That's not a "should we", that's a "we can't". Too bit a civilization-level project.

tracker1 · 2024-05-23T15:11:37.000000Z

It's a somewhat interesting idea... I've had similar ideas in the past regarding maildir replacement without resorting to a db file. I like the idea of having directories representing email dir/folders, you generally will want some level of aggregation and/or search... I've thought that having separate eml (header + body) along with a .meta.json file for additional tagging/details (deleted flag, tags, etc).

Search is a very different story, you wouldn't want to have to do a full directory scan for text based search. So some level of indexing would be useful for a client mail service.

Similarly, I've thought it would be really cool if Cloudflare offered a TCP worker option, you could to a simple mail service backed by R2. The web ui/ux could be pretty awesome and geo distributed.

rakoo · 2024-05-23T16:51:45.000000Z

> Search is a very different story, you wouldn't want to have to do a full directory scan for text based search. So some level of indexing would be useful for a client mail service.

While notmuch and mu exist, I myself use the mblaze suite (https://github.com/leahneukirchen/mblaze) and it's more than enough for me. As a totally unscientific benchmark, it takes 300 ms to find 7 mails out of 24k when searching in headers, 4 seconds when searching in the body.

I myself use a different way: I convert the entire (all 24k of them) list of emails to 1-lines with Sender, Subject, Date, Folder and feed it to fzf which gives me preview as well. The search is then instant; on the given fields only, but I never need more than that. This is my full MUA: https://sr.ht/~rakoo/omail/

arp242 · 2024-05-23T15:43:55.000000Z

> Search is a very different story, you wouldn't want to have to do a full directory scan for text based search. So some level of indexing would be useful for a client mail service.

I don't know; my ~/code directory has tons of stuff and searching with ripgrep doesn't seem too slow:

  % time rg HelloWorld | wc -l
  4
  rg HelloWorld > /dev/null  0.13s user 0.12s system 99% cpu 0.251 total

  % time rg string | wc -l
  57813
  rg string > /dev/null  0.20s user 0.14s system 99% cpu 0.339 total

Rough estimate of files that rg will search:

  % scc
  ───────────────────────────────────────────────────────────────────────────────
  Language                     Files       Lines     Blanks    Comments      Code
  …
  Total                        11024     1864982     175565      208777   1480640
  ───────────────────────────────────────────────────────────────────────────────

Finding close to 60k matches in 11k files/1.7M lines in about 0.3 seconds isn't too bad.

It should be said I ran a few commands on that directory before the above results, so there's probably some filesystem caching going on, but I can't be bothered to reboot.

For many (not all, obviously) cases I think you may be able to get away without a index.
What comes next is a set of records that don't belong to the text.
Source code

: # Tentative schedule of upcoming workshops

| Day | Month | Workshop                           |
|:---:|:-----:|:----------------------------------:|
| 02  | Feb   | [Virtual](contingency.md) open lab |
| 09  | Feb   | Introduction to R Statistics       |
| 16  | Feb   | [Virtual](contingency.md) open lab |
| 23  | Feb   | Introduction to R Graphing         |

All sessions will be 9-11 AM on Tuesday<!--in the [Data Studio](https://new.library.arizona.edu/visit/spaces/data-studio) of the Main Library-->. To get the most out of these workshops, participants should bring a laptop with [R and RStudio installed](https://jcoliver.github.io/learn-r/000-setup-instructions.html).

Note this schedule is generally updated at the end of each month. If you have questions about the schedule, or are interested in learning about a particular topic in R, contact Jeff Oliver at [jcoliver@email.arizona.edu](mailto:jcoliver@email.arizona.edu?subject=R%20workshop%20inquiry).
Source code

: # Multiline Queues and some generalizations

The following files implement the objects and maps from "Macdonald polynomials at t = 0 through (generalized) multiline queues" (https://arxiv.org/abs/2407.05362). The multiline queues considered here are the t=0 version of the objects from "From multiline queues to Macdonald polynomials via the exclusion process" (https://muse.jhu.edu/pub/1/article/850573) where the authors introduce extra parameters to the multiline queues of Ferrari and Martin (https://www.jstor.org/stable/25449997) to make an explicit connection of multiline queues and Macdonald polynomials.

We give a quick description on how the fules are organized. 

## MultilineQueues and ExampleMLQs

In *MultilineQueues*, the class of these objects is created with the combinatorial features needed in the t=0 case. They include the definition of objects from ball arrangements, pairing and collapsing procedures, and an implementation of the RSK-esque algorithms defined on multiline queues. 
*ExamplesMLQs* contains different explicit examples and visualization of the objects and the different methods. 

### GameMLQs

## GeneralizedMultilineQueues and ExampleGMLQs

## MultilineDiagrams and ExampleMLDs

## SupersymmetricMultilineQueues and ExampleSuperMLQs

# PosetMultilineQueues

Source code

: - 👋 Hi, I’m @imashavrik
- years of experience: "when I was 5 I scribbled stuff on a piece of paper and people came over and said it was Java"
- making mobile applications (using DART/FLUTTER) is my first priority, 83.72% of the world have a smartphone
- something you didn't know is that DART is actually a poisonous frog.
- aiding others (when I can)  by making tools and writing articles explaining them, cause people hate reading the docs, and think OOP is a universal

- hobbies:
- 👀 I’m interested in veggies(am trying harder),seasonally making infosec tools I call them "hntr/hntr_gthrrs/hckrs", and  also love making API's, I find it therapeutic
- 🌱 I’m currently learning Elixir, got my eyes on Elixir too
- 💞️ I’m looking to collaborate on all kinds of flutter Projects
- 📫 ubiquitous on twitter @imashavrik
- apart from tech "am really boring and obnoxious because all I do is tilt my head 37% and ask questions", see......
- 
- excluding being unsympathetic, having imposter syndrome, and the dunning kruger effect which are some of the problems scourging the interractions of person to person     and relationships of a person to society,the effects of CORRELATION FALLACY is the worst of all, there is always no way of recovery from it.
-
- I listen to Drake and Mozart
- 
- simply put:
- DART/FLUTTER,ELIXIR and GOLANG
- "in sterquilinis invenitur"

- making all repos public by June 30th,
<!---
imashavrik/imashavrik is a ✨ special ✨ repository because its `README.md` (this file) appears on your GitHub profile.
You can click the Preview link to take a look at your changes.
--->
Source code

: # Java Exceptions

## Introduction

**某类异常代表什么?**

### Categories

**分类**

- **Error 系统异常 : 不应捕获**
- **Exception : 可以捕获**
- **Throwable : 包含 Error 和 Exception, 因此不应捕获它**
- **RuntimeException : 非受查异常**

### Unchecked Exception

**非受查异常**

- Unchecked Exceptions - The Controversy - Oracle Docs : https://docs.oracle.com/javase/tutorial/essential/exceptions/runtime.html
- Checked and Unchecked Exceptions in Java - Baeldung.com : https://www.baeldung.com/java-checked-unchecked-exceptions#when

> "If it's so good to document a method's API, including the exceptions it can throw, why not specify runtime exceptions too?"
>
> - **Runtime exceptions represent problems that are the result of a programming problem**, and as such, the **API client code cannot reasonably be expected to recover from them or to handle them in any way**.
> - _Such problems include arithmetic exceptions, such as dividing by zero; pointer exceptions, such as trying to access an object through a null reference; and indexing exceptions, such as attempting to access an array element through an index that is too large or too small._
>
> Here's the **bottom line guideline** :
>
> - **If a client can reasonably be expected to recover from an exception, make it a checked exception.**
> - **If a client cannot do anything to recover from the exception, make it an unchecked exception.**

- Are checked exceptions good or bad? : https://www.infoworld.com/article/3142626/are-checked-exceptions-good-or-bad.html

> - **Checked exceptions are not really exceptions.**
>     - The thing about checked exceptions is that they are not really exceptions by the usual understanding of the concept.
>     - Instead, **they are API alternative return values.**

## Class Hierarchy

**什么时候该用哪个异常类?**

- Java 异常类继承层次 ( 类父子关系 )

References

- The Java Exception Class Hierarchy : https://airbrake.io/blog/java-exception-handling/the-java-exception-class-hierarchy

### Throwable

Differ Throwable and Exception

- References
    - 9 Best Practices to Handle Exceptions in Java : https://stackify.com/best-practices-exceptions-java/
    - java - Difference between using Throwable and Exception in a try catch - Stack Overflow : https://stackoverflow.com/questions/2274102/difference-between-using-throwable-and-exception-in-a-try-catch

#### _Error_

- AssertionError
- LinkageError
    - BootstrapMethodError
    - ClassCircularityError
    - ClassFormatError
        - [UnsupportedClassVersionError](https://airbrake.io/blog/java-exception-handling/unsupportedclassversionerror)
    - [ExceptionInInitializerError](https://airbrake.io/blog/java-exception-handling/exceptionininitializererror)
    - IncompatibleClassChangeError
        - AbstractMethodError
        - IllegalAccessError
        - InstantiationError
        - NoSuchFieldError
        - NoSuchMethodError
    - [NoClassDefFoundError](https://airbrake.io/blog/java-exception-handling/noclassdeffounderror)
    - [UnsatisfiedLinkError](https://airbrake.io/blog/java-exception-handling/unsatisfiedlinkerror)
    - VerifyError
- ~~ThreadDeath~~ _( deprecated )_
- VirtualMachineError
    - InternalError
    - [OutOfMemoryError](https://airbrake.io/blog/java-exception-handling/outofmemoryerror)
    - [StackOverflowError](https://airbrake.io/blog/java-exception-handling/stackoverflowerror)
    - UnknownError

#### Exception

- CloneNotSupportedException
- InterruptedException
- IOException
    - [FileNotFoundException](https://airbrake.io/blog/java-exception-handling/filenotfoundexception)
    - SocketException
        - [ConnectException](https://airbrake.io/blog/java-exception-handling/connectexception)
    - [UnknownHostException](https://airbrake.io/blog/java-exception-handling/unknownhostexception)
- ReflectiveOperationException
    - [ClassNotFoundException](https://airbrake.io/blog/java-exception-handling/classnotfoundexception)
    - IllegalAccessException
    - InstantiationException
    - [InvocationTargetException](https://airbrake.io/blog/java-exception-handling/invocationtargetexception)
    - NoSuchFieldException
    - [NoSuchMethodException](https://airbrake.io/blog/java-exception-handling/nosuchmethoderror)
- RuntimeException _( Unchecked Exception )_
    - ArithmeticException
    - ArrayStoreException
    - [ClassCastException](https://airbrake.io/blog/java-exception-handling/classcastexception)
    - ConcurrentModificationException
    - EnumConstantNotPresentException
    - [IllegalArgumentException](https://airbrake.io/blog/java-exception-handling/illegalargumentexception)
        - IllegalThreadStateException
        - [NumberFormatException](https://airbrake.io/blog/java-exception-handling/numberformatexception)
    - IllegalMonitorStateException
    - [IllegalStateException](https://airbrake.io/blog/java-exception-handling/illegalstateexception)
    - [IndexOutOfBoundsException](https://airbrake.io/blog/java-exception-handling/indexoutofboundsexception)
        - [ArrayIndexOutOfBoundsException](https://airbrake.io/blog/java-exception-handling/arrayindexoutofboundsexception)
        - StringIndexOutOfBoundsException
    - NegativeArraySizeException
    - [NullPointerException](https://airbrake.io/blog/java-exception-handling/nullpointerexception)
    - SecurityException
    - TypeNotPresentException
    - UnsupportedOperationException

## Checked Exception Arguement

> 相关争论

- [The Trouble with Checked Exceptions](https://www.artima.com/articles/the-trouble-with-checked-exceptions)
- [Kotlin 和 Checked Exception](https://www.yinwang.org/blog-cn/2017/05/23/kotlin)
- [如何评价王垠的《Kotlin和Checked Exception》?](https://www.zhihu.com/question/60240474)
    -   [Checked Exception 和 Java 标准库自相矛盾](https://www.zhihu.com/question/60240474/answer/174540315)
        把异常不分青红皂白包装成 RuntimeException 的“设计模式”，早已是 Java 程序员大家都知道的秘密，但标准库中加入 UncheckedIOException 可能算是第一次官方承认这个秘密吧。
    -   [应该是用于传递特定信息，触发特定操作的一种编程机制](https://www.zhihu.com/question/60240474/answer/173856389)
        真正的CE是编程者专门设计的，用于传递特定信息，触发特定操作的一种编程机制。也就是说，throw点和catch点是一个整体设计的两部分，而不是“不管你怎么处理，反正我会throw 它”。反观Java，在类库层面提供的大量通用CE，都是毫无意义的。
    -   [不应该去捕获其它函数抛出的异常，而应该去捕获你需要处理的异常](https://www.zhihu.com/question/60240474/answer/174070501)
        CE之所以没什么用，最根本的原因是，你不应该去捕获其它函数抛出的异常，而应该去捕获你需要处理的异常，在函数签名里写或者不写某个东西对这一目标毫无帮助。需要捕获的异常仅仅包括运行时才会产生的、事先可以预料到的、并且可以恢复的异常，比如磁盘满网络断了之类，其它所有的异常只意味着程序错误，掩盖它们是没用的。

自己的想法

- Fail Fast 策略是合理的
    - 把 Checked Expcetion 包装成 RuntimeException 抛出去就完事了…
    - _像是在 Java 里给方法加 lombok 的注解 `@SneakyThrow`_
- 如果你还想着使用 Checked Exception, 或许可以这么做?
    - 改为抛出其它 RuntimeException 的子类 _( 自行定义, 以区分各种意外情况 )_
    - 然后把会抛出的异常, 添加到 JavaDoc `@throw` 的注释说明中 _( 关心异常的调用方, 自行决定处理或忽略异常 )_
Most people aren't subscribed to tons of email lists and get maybe a few emails a day at the most.

I'd consider anything below ~3 seconds to be fine for search, so this scales to about 100k files/emails. At 10 emails/day on average that's about a decade. Most people do not get 10 emails/day on average.

And you can even do some "poor man indexing" by just making a new directory every five or ten years. Most of the time you want just emails from the last year or so.

Arelius · 2024-05-23T16:25:43.000000Z

> Most people do not get 10 emails/day on average.

I'd like to see the stats, but I seem to average around > 40 emails a day, (most are unactionable) but always considered my email load quite light. For people like my wife who do much of their work communication over email, it appears to be much higher.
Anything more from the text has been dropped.